*Collection entries:*

________

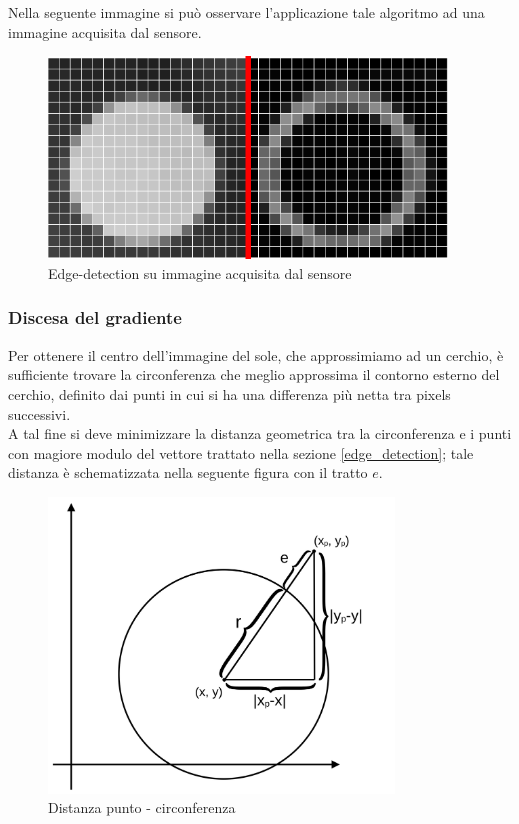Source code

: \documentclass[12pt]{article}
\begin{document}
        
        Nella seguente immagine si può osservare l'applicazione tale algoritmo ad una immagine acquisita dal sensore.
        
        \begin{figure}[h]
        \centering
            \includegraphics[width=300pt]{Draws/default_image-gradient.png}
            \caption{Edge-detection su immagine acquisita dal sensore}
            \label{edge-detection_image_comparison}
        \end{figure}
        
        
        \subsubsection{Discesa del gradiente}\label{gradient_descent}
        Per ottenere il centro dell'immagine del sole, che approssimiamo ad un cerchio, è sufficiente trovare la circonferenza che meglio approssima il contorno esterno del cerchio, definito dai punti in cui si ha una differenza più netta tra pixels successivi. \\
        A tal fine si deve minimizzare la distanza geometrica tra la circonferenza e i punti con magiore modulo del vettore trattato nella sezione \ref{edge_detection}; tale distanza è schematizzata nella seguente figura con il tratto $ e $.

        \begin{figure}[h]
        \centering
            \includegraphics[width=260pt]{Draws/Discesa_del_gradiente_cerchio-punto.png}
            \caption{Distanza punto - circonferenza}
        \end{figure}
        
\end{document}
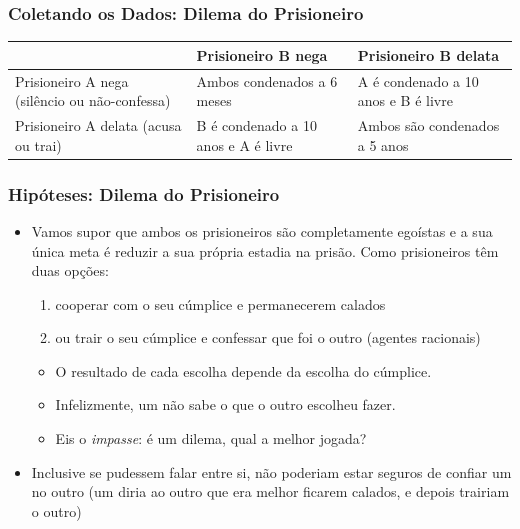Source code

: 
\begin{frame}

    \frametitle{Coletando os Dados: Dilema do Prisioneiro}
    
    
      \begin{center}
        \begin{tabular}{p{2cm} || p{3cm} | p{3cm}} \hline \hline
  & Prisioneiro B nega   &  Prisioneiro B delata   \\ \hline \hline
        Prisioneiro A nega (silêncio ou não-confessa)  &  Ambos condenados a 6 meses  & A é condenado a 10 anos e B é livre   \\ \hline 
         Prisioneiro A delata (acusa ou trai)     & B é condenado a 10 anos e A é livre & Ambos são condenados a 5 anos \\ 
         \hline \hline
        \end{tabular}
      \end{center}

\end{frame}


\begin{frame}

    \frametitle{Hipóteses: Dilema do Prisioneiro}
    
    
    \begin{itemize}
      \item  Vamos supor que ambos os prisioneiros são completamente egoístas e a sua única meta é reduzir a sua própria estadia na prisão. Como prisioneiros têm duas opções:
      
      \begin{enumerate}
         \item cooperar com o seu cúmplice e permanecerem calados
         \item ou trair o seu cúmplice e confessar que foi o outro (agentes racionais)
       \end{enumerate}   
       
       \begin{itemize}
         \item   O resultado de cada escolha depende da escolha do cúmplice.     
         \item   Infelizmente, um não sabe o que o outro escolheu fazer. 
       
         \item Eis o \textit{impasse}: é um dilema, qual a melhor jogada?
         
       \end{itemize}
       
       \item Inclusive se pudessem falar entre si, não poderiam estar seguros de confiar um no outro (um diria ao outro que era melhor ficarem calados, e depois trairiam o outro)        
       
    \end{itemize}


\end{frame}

________

*Exercise details:*
Repeat each entry exactly as it appears; skip any picture.

*Output for this exercise:*
Source code

: \documentclass[12pt]{article}
\begin{document}
        
        Nella seguente immagine si può osservare l'applicazione tale algoritmo ad una immagine acquisita dal sensore.
        
        \begin{figure}[h]
        \centering
            \includegraphics[width=300pt]{Draws/default_image-gradient.png}
            \caption{Edge-detection su immagine acquisita dal sensore}
            \label{edge-detection_image_comparison}
        \end{figure}
        
        
        \subsubsection{Discesa del gradiente}\label{gradient_descent}
        Per ottenere il centro dell'immagine del sole, che approssimiamo ad un cerchio, è sufficiente trovare la circonferenza che meglio approssima il contorno esterno del cerchio, definito dai punti in cui si ha una differenza più netta tra pixels successivi. \\
        A tal fine si deve minimizzare la distanza geometrica tra la circonferenza e i punti con magiore modulo del vettore trattato nella sezione \ref{edge_detection}; tale distanza è schematizzata nella seguente figura con il tratto $ e $.

        \begin{figure}[h]
        \centering
            \includegraphics[width=260pt]{Draws/Discesa_del_gradiente_cerchio-punto.png}
            \caption{Distanza punto - circonferenza}
        \end{figure}
        
\end{document}
Source code

: 
\begin{frame}

    \frametitle{Coletando os Dados: Dilema do Prisioneiro}
    
    
      \begin{center}
        \begin{tabular}{p{2cm} || p{3cm} | p{3cm}} \hline \hline
  & Prisioneiro B nega   &  Prisioneiro B delata   \\ \hline \hline
        Prisioneiro A nega (silêncio ou não-confessa)  &  Ambos condenados a 6 meses  & A é condenado a 10 anos e B é livre   \\ \hline 
         Prisioneiro A delata (acusa ou trai)     & B é condenado a 10 anos e A é livre & Ambos são condenados a 5 anos \\ 
         \hline \hline
        \end{tabular}
      \end{center}

\end{frame}


\begin{frame}

    \frametitle{Hipóteses: Dilema do Prisioneiro}
    
    
    \begin{itemize}
      \item  Vamos supor que ambos os prisioneiros são completamente egoístas e a sua única meta é reduzir a sua própria estadia na prisão. Como prisioneiros têm duas opções:
      
      \begin{enumerate}
         \item cooperar com o seu cúmplice e permanecerem calados
         \item ou trair o seu cúmplice e confessar que foi o outro (agentes racionais)
       \end{enumerate}   
       
       \begin{itemize}
         \item   O resultado de cada escolha depende da escolha do cúmplice.     
         \item   Infelizmente, um não sabe o que o outro escolheu fazer. 
       
         \item Eis o \textit{impasse}: é um dilema, qual a melhor jogada?
         
       \end{itemize}
       
       \item Inclusive se pudessem falar entre si, não poderiam estar seguros de confiar um no outro (um diria ao outro que era melhor ficarem calados, e depois trairiam o outro)        
       
    \end{itemize}


\end{frame}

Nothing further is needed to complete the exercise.